── Data shown ──

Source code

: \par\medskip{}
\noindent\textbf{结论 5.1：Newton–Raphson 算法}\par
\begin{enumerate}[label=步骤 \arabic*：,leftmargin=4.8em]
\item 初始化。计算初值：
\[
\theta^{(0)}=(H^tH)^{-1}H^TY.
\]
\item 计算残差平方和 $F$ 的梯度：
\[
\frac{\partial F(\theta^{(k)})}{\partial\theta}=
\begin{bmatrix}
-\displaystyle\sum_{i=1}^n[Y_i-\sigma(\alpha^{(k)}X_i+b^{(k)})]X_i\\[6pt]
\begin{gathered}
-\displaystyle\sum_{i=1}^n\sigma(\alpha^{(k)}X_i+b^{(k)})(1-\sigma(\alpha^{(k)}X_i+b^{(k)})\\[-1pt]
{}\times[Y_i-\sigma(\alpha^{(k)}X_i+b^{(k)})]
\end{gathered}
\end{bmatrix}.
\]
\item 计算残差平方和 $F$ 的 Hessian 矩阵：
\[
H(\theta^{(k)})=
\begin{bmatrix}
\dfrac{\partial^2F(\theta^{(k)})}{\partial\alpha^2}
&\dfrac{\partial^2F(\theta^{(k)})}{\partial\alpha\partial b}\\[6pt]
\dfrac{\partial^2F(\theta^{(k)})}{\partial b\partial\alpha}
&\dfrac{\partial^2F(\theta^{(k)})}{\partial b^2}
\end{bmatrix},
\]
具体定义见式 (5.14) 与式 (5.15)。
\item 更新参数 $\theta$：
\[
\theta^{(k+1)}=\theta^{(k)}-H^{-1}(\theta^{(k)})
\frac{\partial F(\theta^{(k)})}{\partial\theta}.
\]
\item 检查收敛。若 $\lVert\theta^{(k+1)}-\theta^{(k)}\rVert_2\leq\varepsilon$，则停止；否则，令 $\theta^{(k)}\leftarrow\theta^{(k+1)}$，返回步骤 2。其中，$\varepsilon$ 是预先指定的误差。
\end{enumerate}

───

■ Exercise description
Every line of the data above should be retyped precisely.

■ Result for this task
Source code

: \par\medskip{}
\noindent\textbf{结论 5.1：Newton–Raphson 算法}\par
\begin{enumerate}[label=步骤 \arabic*：,leftmargin=4.8em]
\item 初始化。计算初值：
\[
\theta^{(0)}=(H^tH)^{-1}H^TY.
\]
\item 计算残差平方和 $F$ 的梯度：
\[
\frac{\partial F(\theta^{(k)})}{\partial\theta}=
\begin{bmatrix}
-\displaystyle\sum_{i=1}^n[Y_i-\sigma(\alpha^{(k)}X_i+b^{(k)})]X_i\\[6pt]
\begin{gathered}
-\displaystyle\sum_{i=1}^n\sigma(\alpha^{(k)}X_i+b^{(k)})(1-\sigma(\alpha^{(k)}X_i+b^{(k)})\\[-1pt]
{}\times[Y_i-\sigma(\alpha^{(k)}X_i+b^{(k)})]
\end{gathered}
\end{bmatrix}.
\]
\item 计算残差平方和 $F$ 的 Hessian 矩阵：
\[
H(\theta^{(k)})=
\begin{bmatrix}
\dfrac{\partial^2F(\theta^{(k)})}{\partial\alpha^2}
&\dfrac{\partial^2F(\theta^{(k)})}{\partial\alpha\partial b}\\[6pt]
\dfrac{\partial^2F(\theta^{(k)})}{\partial b\partial\alpha}
&\dfrac{\partial^2F(\theta^{(k)})}{\partial b^2}
\end{bmatrix},
\]
具体定义见式 (5.14) 与式 (5.15)。
\item 更新参数 $\theta$：
\[
\theta^{(k+1)}=\theta^{(k)}-H^{-1}(\theta^{(k)})
\frac{\partial F(\theta^{(k)})}{\partial\theta}.
\]
\item 检查收敛。若 $\lVert\theta^{(k+1)}-\theta^{(k)}\rVert_2\leq\varepsilon$，则停止；否则，令 $\theta^{(k)}\leftarrow\theta^{(k+1)}$，返回步骤 2。其中，$\varepsilon$ 是预先指定的误差。
\end{enumerate}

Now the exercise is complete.